**Data shown:**
☆ ☆ ☆
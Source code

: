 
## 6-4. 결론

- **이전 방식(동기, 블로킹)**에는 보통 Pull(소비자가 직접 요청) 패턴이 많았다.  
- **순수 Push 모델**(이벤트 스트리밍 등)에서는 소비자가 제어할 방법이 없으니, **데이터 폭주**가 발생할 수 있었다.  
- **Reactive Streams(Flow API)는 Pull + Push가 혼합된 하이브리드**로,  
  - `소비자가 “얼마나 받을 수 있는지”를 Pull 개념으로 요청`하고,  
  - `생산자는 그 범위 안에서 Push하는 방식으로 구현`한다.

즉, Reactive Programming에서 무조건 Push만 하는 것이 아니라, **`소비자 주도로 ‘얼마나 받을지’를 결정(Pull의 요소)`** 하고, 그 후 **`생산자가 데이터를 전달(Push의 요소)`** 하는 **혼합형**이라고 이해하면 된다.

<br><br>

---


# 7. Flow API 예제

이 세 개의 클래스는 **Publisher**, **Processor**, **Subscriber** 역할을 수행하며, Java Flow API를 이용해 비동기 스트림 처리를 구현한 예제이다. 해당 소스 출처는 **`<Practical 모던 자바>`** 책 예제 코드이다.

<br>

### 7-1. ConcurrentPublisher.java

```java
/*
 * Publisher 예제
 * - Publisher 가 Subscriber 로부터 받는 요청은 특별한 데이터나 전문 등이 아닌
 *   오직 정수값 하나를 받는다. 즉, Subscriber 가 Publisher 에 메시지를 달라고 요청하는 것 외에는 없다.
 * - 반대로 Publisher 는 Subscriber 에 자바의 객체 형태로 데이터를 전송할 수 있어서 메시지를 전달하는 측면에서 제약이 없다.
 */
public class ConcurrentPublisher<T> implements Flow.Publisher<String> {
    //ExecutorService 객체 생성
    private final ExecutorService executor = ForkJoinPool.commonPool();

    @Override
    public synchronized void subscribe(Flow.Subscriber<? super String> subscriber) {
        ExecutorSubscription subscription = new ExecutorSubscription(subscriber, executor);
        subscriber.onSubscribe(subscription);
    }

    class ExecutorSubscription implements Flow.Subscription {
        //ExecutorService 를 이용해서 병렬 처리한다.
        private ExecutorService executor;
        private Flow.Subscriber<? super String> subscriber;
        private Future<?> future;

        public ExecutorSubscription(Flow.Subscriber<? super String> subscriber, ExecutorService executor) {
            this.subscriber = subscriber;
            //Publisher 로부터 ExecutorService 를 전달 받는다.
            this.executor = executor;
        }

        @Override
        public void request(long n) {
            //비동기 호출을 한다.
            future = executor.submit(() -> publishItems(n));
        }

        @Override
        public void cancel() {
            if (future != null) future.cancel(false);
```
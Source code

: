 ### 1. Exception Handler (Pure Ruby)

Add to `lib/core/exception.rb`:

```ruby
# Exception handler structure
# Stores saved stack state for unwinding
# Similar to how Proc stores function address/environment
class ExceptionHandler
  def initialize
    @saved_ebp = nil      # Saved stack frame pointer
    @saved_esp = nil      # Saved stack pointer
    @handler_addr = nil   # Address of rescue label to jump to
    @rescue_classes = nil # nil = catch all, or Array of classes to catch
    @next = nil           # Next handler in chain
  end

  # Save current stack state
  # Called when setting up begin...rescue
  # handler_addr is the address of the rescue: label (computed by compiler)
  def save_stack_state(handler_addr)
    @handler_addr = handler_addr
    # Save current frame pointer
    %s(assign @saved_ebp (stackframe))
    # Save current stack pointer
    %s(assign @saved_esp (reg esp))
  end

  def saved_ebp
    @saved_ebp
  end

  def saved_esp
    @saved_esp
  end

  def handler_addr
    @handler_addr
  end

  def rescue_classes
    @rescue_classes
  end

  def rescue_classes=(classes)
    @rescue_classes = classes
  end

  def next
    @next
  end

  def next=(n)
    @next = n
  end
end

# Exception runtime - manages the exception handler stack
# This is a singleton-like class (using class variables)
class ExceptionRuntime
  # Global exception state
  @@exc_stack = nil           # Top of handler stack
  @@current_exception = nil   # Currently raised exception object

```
☆ ☆ ☆
**Task item:**
Show every line in the listing above that carries the word "String".

**Answer for this exercise:**
public class ConcurrentPublisher<T> implements Flow.Publisher<String> {
    public synchronized void subscribe(Flow.Subscriber<? super String> subscriber) {
        private Flow.Subscriber<? super String> subscriber;
        public ExecutorSubscription(Flow.Subscriber<? super String> subscriber, ExecutorService executor) {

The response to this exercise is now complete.